Payment methods used
- Cryptocurrency
- Bank/wire transfer
- Gift cards
- Money transfer services
- Payment apps to 'friends & family'
Who is usually targeted
- Spanish-speaking migrants in the US
- Migrants seeking low-cost immigration help
- Asylum seekers
- People seeking family petitions or green cards
- DACA and TPS applicants
What to do immediately
- Stop payments and request the return of your documents in writing
- Contact the immigration authority directly to check the actual status of any application
- Consult a licensed attorney or DOJ-accredited representative to review your case
- Report the operator to the state attorney general, FTC, or the relevant oversight body
- File a complaint with the professional oversight body covering unauthorised practice
- Document all transactions, communications, and documents provided
- If your case was harmed, seek urgent qualified legal advice on remediation options
How to prevent it
- Verify any immigration service provider through the official accreditation register before paying
- Understand that low cost does not mean legitimate — qualified help may be available for free through legal aid
- Never sign blank forms or forms you have not fully read and understood
- Keep certified copies of all documents you provide to any service
- Ask specifically for the provider's bar number or accreditation number and verify it
- Contact a law school immigration clinic or non-profit legal aid provider for free or low-cost help
- Warn community members about fraudulent notarios — community awareness is highly effective
Evidence to preserve
- All receipts and records of money paid
- Any contract or written agreement
- Messages and communications with the operator
- Copies of documents you provided
- Any case or receipt numbers given
- Advertisements or referrals that directed you to the operator
- Any forms or applications the operator claimed to file
Where to report it
- Action Fraud (UK) — UK national fraud & cybercrime reporting centre
- FTC ReportFraud (US) — US Federal Trade Commission fraud reports
- FBI IC3 (US) — US Internet Crime Complaint Center
- Scamwatch (Australia) — Australian competition & consumer reporting
- Your bank's fraud line — Use the number on the back of your card or in your banking app — never a number the caller gives you
Always verify reporting routes and emergency contacts on the official government or agency website for your country.
Frequently asked questions
Is a notario the same in all countries?
No.
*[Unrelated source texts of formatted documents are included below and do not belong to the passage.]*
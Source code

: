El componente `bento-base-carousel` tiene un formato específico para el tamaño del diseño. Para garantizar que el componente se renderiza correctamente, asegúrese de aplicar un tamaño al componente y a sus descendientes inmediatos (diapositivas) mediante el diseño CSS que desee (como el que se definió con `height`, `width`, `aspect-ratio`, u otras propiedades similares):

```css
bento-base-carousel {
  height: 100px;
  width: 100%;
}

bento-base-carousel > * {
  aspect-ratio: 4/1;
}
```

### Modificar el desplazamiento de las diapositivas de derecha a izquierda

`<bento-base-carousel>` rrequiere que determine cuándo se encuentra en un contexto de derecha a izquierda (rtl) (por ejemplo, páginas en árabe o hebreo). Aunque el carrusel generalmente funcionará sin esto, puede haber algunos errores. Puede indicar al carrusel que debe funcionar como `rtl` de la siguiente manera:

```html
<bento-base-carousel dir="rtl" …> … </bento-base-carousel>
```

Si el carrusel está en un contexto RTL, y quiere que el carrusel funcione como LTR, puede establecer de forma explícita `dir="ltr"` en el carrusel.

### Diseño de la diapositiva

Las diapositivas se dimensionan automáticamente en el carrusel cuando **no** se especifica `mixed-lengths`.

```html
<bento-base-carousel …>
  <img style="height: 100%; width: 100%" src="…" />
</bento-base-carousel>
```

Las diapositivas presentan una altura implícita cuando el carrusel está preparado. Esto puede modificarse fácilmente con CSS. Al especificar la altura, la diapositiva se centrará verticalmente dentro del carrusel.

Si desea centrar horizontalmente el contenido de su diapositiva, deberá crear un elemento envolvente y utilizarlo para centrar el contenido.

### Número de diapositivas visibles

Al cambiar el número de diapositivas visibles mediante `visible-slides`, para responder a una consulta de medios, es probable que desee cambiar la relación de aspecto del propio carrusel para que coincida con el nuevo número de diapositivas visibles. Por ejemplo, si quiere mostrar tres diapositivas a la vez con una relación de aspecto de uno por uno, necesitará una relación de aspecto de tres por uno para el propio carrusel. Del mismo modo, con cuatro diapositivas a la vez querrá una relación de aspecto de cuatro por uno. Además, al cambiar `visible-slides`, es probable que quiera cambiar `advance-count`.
In Latin American countries, a notario publico is a high-ranking legal professional. In the US and most English-speaking countries, this title does not confer legal authority to give immigration advice, and using it to imply such authority is a recognised fraud tactic.
What can an accredited representative do that a notario cannot?
DOJ-accredited representatives may represent clients before the Board of Immigration Appeals and immigration courts in cases their organisation handles. An unauthorised consultant has no such standing, cannot represent you in any official proceeding, and cannot legally advise you on strategy or legal rights.